Sixers Corner The Market For NBA Okafors

The Philadelphia 76ers have issued a training-camp invite to veteran center Emeka Okafor. In Philly he will join his distant cousin and fellow center, Jahlil Okafor, to assemble the tallest, greatest, and only pair of oft-injured basketball centers named “Okafor” in the history of the world.

Emeka Okafor, who will turn 35 on Thursday, last played in the NBA for the Washington Wizards, in April of 2013; the Wizards traded him to Phoenix over the following summer, but a neck injury, discovered that September, has kept him out of the league ever since. Prior to that, he was a solid defender and rim protector and not much else; although he’d developed the ability to knock in the occasional foul-line jumper by the end of his Wizards tenure, he was still a pretty bad offensive player. Jahlil Okafor, for his part, is a skilled low-post scorer who plays no defense whatsoever and has struggled with lower-body injuries during his two professional seasons. The two Okafors, between them, possess almost all the skills a modern starting NBA center must have, plus at least 40 percent of a working skeleton. If the plan is to somehow fuse them into one person, I am extremely into it. On the other hand, if the plan is to have somebody with extensive experience in being too injured to play NBA basketball come in and tutor Jahlil Okafor and Joel Embiid on how to shop for very large suits, that is a little more depressing but also fine.

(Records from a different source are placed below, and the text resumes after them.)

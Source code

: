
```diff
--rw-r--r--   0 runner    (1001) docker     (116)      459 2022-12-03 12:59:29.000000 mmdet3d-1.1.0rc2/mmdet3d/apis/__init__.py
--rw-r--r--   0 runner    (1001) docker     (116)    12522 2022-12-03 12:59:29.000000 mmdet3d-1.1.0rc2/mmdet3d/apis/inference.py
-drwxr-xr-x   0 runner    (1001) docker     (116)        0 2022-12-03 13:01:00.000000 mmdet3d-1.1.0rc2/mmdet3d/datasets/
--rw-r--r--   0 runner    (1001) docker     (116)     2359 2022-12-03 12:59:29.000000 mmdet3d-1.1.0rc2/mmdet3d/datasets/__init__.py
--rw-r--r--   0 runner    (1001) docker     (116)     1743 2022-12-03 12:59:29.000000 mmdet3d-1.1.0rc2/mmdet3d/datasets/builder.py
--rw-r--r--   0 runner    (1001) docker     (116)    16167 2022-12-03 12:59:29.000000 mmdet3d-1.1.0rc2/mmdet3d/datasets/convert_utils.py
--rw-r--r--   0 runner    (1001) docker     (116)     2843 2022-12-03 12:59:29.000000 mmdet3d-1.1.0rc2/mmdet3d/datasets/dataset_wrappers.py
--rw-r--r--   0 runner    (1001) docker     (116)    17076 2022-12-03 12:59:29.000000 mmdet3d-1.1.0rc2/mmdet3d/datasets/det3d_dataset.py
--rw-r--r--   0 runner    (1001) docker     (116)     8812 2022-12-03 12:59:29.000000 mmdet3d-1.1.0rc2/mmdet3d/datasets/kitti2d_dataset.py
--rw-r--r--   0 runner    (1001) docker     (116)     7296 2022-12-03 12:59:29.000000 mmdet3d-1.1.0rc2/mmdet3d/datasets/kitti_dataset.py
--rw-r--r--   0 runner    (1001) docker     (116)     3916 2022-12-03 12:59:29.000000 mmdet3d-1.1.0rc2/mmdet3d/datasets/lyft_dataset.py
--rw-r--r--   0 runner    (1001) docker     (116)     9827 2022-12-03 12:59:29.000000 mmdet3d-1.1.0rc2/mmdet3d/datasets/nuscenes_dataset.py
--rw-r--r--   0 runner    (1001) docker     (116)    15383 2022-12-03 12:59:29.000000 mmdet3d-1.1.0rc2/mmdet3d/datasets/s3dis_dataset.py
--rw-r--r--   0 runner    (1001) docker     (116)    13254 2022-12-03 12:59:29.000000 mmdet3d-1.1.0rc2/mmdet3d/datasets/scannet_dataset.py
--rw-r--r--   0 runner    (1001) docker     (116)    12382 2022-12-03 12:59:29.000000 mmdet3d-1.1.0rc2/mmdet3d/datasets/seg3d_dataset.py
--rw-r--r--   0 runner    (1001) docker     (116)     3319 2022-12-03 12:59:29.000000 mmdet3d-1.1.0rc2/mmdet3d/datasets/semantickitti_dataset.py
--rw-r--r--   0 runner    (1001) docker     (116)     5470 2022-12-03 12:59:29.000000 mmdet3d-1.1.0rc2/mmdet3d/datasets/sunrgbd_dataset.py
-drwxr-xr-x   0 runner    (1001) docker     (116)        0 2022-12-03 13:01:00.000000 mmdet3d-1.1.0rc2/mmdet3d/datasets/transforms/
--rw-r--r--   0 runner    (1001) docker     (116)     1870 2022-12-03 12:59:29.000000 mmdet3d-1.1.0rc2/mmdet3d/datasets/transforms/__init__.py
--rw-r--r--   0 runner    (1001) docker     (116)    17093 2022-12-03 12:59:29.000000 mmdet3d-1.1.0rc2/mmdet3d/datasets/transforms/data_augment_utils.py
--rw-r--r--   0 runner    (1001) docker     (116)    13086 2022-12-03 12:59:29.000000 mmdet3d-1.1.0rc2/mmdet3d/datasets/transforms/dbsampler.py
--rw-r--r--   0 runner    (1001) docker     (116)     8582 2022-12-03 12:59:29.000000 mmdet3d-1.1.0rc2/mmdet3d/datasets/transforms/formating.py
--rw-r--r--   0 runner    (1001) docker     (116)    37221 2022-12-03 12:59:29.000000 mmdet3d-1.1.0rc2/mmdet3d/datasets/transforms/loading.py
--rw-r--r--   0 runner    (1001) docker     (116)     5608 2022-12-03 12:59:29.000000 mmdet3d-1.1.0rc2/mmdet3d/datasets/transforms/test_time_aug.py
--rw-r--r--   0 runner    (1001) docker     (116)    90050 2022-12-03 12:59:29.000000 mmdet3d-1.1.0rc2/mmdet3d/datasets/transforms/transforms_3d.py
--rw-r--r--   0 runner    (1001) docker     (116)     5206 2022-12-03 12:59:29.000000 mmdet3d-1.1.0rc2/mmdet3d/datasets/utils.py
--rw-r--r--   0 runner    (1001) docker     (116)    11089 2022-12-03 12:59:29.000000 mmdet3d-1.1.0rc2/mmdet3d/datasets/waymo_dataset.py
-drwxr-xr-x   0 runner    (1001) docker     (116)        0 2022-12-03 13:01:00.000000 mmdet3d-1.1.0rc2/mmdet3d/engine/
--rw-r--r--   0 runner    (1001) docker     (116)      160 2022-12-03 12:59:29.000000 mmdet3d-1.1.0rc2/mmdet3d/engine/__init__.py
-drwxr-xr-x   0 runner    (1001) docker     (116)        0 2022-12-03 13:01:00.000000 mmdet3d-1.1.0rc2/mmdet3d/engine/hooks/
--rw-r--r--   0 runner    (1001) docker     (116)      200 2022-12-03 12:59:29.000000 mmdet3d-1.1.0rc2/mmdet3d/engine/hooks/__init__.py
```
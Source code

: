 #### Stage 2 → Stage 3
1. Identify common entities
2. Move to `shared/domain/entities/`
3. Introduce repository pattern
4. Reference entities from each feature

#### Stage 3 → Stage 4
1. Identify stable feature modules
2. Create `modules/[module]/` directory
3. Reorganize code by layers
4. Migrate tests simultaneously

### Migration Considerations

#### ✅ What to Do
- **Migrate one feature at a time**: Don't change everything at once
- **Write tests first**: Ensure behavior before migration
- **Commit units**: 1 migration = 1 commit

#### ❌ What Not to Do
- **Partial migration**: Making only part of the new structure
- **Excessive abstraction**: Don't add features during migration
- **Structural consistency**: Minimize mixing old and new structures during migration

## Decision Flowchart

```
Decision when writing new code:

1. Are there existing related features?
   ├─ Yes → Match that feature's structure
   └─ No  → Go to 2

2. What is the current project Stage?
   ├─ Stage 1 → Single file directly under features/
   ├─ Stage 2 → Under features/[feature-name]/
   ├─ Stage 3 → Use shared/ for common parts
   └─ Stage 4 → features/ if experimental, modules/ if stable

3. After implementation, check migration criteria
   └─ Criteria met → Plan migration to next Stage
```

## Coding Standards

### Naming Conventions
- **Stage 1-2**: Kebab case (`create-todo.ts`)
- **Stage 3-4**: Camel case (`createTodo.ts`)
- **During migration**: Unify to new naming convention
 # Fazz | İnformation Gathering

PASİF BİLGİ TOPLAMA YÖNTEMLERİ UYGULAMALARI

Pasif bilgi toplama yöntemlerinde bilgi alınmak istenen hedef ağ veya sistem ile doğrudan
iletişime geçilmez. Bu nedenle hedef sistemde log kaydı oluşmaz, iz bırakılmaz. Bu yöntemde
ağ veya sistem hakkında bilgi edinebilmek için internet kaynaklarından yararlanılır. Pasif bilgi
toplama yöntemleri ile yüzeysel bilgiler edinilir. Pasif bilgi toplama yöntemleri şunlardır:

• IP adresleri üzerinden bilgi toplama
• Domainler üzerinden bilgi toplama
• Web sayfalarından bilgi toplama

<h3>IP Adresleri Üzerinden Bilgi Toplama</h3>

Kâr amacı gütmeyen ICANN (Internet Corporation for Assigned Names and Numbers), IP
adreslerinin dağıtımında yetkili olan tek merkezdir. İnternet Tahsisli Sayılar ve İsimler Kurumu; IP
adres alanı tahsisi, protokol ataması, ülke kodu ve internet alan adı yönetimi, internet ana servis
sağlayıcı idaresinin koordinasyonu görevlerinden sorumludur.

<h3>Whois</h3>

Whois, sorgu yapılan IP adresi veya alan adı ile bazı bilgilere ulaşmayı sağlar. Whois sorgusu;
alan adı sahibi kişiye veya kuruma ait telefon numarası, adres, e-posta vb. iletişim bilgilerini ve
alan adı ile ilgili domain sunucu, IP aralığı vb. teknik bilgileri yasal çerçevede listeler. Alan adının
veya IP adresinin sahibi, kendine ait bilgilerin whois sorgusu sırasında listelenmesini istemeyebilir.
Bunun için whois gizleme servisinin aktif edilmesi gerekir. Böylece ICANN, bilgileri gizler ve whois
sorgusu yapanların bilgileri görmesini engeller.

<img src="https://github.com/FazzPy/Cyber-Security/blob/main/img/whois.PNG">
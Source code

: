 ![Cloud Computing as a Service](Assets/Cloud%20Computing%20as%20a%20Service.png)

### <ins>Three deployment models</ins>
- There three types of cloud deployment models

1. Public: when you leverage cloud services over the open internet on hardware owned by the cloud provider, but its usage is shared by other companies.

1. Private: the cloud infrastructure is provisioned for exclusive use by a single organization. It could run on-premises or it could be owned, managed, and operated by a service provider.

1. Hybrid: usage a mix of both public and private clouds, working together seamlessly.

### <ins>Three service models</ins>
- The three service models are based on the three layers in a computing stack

In all seriousness, I can’t see this making much of a difference whatsoever for the Sixers. Obviously this extremely old dude with a busted neck will not still be on the roster when the regular season begins, because the Sixers already have like 31 guys filling the “oft-injured center” role. To be honest, the only reason I blogged it at all is to lay the groundwork for an eventual “Sixers Release Okafor” headline that will cause the team’s fans to panic for exactly two seconds.